Another reason for the increase in the number of bedrooms in a home is the increased length of time many homeowners are staying in their homes. According to US Census Bureau data, over half of all homeowners now stay in a home for 15 years or more. This varies by region, with half of north-easterners staying put for 22 years or more while half of Westerners stay for 13 years or less. While parents may put children in the same room when they are younger, as they grow older there is increased pressure for children to have their own rooms. Since homeowners now regularly own homes long enough that their toddlers grow into young adults, buying a house with enough bedrooms for each child to have their own becomes a smart decision.

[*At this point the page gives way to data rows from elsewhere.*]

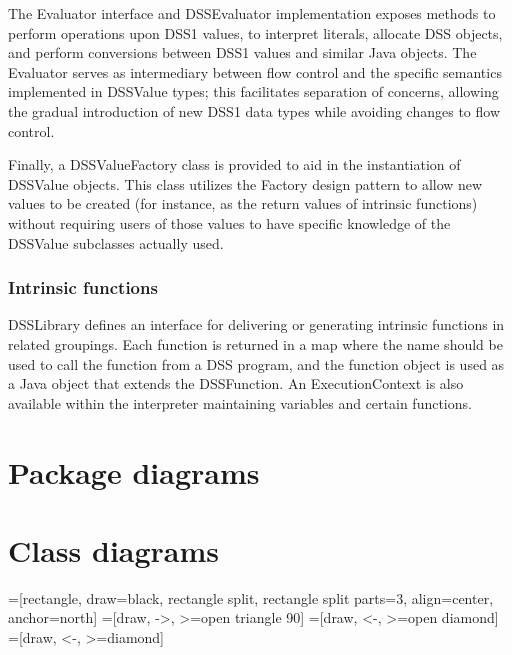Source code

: \documentclass[12pt,letterpaper]{article}
\begin{document}
{The Evaluator interface and DSSEvaluator implementation exposes methods to perform operations upon DSS1 values, to interpret literals, allocate DSS objects, and perform conversions between DSS1 values and similar Java objects. The Evaluator serves as intermediary between flow control and the specific semantics implemented in DSSValue types; this facilitates separation of concerns, allowing the gradual introduction of new DSS1 data types while avoiding changes to  flow control.

Finally, a DSSValueFactory class is provided to aid in the instantiation of DSSValue objects. This class utilizes the Factory design pattern to allow new values to be created (for instance, as the return values of intrinsic functions) without requiring users of those values to have specific knowledge of the DSSValue subclasses actually used.

\subsubsection{Intrinsic functions}

DSSLibrary defines an interface for delivering or generating intrinsic functions in related groupings. Each function is returned in a map where the name should be used to call the function from a DSS program, and the function object is used as a Java object that extends the DSSFunction. An ExecutionContext is also available within the interpreter maintaining variables and certain functions.


\newpage 
\section{Package diagrams}

\newpage 
\section{Class diagrams}

=[rectangle, 
                   draw=black, 
                   rectangle split, 
                   rectangle split parts=3,
                   align=center,
                   anchor=north]
=[draw, ->, >=open triangle 90]
=[draw, <-, >=open diamond]
=[draw, <-, >=diamond]

}
\end{document}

Home Built by Forefront Homes. Photo by Fred Forbes Photogroupe

Even with each child having their own bedroom, the routines of modern life drive the bedrooms to increase in size. A generation ago, a child’s bedroom may have consisted of a twin bed and some simple, smaller furniture like a dresser. If you have a tall child, or plan to use the room as a guest room on occasion, then a larger bed may be necessary. A bedroom desk may help the child concentrate on their homework and activities better than if they have to work in common spaces of the house. When combined with increased storage needs for their belongings, the space for a child’s bedroom may begin to rival the size of a master bedroom. Whether you're planning a home with children's rooms or not, it's definitely important to consider the ideal number of bedrooms you'll need.  If you'd like to learn more about designing a new barn home please contact Timberpeg.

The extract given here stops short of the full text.